EMSA suspends ‘Heat Alert’ as temperatures, heat-related illnesses decline
OKLAHOMA CITY – After several days with temperatures near the triple digits, EMSA is lifting the first ‘Heat Alert’ of the summer.
After receiving several calls for heat-related illnesses, EMSA issued the first ‘Heat Alert’ on Thursday.
A “Heat Alert” is issued when EMSA dispatchers receive five heat-related emergency calls in a 24-hour period.
Officials say paramedics treated 20 people for heat-related illnesses during the ‘Heat Alert.’
Since temperatures have dropped, the alert has been suspended.

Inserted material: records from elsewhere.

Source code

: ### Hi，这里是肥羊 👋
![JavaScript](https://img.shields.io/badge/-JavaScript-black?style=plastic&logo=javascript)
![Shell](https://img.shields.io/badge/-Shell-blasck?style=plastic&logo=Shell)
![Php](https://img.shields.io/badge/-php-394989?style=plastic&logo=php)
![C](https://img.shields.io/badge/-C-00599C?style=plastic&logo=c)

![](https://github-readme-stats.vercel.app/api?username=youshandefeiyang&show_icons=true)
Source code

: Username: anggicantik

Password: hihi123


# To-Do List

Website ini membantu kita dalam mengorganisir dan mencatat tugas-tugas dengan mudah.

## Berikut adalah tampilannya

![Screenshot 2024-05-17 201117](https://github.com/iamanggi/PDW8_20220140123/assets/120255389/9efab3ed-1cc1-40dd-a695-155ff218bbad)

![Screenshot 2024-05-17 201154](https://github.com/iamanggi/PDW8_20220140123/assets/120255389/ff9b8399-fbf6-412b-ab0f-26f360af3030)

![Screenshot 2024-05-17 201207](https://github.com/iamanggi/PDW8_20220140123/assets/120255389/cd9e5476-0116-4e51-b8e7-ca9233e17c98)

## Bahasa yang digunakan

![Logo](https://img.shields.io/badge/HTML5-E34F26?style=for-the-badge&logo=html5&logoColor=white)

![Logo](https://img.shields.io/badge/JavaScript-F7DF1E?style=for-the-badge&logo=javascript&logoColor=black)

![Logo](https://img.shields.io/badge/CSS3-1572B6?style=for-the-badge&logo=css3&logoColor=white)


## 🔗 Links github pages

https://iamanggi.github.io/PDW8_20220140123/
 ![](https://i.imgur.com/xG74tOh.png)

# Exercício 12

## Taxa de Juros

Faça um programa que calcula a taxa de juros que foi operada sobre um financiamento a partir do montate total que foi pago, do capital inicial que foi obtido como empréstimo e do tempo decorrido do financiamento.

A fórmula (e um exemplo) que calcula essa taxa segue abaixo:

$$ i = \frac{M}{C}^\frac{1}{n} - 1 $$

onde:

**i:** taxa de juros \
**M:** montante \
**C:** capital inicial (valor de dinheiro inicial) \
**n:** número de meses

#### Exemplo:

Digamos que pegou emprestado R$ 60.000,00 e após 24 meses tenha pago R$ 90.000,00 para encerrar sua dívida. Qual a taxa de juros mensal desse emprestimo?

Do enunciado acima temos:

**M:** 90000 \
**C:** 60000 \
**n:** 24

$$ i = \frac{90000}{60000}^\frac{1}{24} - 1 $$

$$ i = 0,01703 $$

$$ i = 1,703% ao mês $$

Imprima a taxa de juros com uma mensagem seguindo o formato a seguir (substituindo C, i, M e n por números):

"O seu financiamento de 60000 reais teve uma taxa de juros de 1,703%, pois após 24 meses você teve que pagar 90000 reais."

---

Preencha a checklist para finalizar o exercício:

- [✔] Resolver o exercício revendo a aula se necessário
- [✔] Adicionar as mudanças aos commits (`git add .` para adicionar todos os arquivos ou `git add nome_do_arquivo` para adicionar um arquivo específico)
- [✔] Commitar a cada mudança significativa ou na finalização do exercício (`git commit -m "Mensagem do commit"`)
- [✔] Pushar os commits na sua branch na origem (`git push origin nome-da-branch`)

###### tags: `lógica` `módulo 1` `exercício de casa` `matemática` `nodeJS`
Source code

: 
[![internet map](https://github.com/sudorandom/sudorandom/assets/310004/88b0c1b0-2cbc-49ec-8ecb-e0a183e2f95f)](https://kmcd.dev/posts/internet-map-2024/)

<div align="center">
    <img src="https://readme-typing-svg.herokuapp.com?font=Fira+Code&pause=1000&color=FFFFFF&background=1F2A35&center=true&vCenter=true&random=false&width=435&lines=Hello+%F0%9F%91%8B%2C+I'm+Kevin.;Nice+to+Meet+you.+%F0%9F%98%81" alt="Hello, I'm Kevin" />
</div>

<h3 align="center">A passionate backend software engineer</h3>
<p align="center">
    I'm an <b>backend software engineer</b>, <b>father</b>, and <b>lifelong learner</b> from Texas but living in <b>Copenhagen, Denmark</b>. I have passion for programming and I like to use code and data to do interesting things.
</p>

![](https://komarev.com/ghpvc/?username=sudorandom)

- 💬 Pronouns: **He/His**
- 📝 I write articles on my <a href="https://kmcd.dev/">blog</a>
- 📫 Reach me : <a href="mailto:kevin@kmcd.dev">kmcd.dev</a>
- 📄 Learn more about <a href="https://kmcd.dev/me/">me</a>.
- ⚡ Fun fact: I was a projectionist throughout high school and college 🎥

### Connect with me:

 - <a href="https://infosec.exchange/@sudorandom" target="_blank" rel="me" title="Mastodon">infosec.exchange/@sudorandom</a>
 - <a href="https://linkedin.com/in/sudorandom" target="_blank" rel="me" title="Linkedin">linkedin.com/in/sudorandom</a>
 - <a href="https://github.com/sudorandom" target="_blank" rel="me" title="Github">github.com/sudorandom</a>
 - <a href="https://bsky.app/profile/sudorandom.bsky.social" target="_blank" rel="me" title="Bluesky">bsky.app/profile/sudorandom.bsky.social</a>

Warning signs of heat exhaustion are:
- Heavy sweating
- Muscle cramps
- Nausea or vomiting
Other tips to keep cool include:
- Avoid hot foods and heavy meals — they add heat to your body
- Drink plenty of fluids and replace salts and minerals in your body. Do not take salt tablets unless under medical supervision
- Dress infants and children in cool, loose clothing and shade their heads and faces with hats or an umbrella
- Limit sun exposure during mid-day hours and in places of potential severe exposure such as beaches
- Do not leave infants, children, or pets in a parked car
- Provide plenty of fresh water for your pets, and leave the water in a shady area
- If you see a victim, help them to cool off and call 911 if symptoms worsen or last longer than one hour
Those most prone to heat exhaustion, a milder form of a heat-related illness in which symptoms can occur several days after, are elderly people, people with high blood pressure, and people working or exercising in a hot environment.